Aim of the task:
Search the material for the string "License" and copy each line where it occurs.

(Supplied records begins)

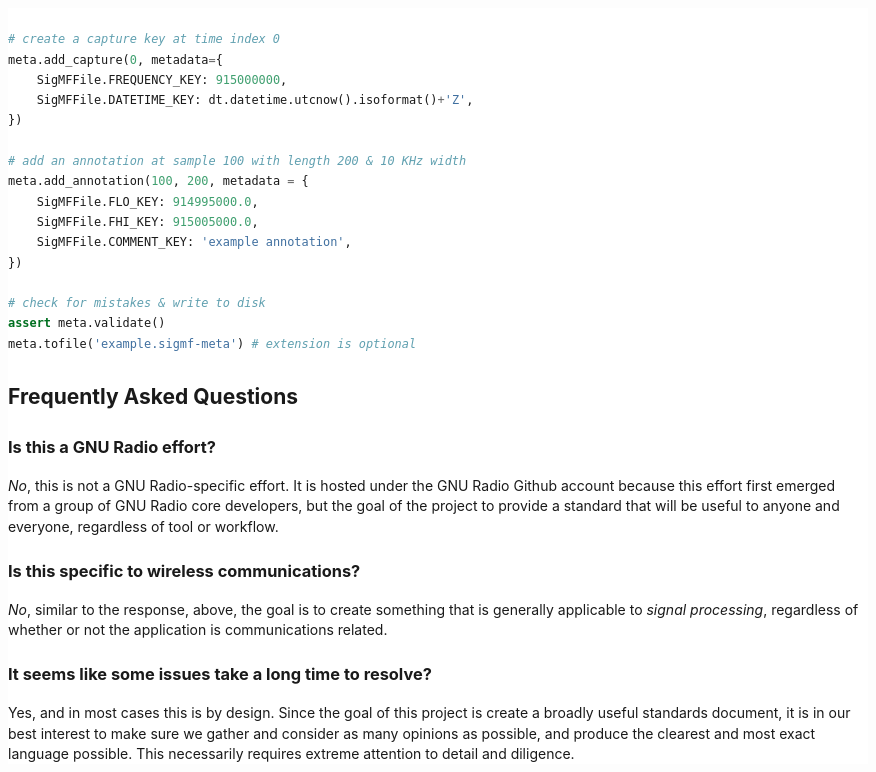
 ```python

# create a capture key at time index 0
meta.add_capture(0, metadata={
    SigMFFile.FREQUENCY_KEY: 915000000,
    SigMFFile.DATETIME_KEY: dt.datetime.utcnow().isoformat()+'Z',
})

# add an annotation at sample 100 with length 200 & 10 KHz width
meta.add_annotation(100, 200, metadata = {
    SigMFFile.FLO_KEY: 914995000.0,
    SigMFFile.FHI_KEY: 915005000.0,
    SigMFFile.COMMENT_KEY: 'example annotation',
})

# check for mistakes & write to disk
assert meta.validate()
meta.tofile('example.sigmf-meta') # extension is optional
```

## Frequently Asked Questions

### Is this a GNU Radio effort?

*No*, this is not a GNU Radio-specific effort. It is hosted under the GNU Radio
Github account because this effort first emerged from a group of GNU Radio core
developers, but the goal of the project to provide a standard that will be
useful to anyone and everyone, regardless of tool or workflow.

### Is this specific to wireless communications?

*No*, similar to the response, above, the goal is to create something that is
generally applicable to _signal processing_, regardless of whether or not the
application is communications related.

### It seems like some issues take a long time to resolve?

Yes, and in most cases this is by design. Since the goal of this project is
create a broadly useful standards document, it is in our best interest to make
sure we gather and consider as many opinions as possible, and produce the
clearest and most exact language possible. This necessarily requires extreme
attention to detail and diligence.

(Supplied records ends)
(Supplied records begins)

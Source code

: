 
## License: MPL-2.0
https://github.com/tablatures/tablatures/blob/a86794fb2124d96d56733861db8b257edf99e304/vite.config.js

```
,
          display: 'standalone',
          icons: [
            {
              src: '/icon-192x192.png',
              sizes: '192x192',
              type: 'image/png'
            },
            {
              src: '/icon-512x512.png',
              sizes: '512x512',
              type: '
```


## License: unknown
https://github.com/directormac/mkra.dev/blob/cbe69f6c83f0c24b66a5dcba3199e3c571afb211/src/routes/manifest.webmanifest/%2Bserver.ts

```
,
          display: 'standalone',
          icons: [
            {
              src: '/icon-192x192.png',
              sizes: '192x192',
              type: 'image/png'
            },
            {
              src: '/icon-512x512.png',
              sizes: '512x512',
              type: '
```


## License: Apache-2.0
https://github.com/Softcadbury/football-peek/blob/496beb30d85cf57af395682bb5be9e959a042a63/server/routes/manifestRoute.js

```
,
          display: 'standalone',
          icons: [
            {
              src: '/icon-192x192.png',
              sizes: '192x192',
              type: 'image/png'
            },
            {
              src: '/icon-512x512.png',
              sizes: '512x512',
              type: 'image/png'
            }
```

(Supplied records ends)
(Supplied records begins)

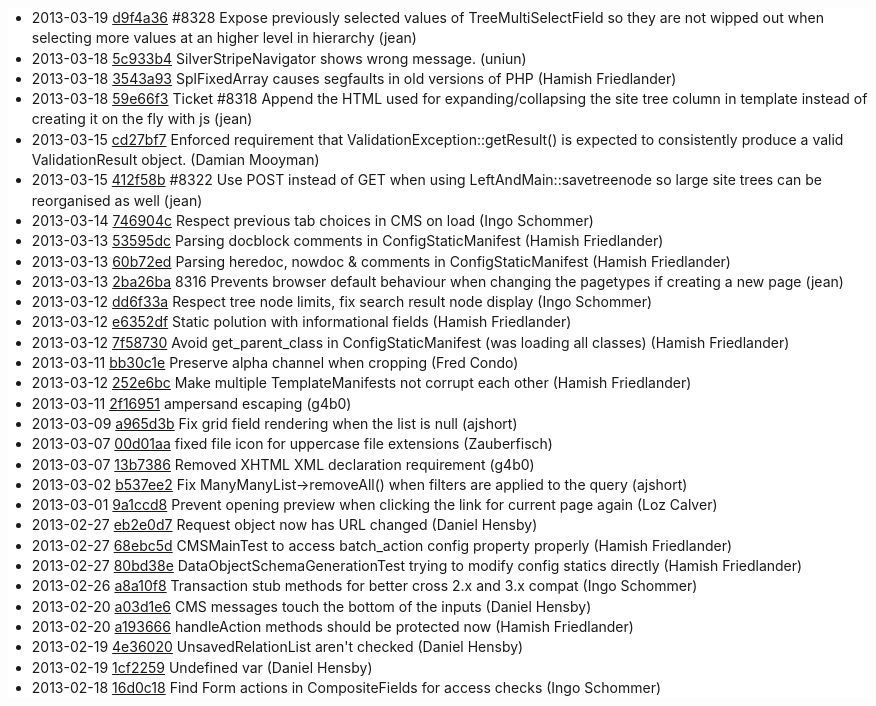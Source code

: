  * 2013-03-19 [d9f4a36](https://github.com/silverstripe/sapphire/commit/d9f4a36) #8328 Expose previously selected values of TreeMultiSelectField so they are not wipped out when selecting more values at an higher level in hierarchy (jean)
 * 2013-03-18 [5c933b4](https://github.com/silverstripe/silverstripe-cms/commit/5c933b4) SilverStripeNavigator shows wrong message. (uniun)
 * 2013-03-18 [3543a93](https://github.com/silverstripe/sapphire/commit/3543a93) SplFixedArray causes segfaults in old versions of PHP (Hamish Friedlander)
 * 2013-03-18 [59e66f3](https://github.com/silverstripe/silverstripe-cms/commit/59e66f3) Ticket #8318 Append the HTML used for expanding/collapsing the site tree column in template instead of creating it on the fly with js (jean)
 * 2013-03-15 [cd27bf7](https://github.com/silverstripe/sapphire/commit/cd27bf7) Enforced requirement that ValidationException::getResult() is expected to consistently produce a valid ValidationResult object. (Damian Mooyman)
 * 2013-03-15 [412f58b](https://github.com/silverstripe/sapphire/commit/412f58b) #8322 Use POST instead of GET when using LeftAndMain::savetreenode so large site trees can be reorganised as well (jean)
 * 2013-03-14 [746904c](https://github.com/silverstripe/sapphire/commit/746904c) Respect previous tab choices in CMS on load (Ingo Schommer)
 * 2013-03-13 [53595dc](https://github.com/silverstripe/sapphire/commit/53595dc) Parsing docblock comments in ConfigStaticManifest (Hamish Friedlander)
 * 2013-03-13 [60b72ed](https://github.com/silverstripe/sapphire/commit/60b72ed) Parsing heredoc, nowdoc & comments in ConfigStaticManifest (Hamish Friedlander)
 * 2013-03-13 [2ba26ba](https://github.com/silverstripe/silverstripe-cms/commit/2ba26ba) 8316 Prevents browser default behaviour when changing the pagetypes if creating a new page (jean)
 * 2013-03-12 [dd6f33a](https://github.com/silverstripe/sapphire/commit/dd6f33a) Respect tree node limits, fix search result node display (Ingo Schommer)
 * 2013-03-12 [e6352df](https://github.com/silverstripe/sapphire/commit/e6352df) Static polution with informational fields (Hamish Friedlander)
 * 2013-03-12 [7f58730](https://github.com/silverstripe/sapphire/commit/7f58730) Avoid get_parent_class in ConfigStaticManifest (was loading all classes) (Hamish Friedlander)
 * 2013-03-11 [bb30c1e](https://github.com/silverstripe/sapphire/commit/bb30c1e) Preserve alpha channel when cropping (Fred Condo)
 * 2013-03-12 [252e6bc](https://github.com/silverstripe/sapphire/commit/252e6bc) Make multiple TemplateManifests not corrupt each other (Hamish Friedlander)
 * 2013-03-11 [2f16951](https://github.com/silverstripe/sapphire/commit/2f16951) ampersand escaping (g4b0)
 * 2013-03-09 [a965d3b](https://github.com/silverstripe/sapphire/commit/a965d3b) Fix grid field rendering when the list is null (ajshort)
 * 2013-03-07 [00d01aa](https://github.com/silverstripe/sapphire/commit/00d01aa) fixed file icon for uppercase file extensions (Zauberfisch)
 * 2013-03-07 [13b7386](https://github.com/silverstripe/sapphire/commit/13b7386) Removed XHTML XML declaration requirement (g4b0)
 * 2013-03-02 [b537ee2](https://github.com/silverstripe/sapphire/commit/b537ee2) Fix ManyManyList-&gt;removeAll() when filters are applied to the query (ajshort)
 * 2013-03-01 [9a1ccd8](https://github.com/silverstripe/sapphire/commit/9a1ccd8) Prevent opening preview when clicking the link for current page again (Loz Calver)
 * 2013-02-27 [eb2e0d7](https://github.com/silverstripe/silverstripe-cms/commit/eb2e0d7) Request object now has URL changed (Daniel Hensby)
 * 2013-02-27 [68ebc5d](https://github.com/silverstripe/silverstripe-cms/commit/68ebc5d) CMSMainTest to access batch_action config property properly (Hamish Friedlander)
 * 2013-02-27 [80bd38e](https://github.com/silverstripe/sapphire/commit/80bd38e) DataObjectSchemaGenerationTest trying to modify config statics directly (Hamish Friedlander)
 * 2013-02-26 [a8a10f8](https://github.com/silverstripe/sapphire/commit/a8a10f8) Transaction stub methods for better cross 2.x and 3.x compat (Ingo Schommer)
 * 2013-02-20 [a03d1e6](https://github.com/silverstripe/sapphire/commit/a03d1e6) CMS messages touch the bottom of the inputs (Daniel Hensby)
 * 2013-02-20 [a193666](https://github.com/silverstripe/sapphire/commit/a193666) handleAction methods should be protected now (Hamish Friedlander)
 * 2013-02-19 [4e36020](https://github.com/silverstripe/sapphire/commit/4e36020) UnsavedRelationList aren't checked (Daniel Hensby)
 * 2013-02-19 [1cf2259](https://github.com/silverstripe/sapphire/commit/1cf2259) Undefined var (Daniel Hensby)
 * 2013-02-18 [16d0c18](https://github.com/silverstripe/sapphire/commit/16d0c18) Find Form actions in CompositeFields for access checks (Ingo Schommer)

(Supplied records ends)

Your solution:
## License: MPL-2.0
## License: unknown
## License: Apache-2.0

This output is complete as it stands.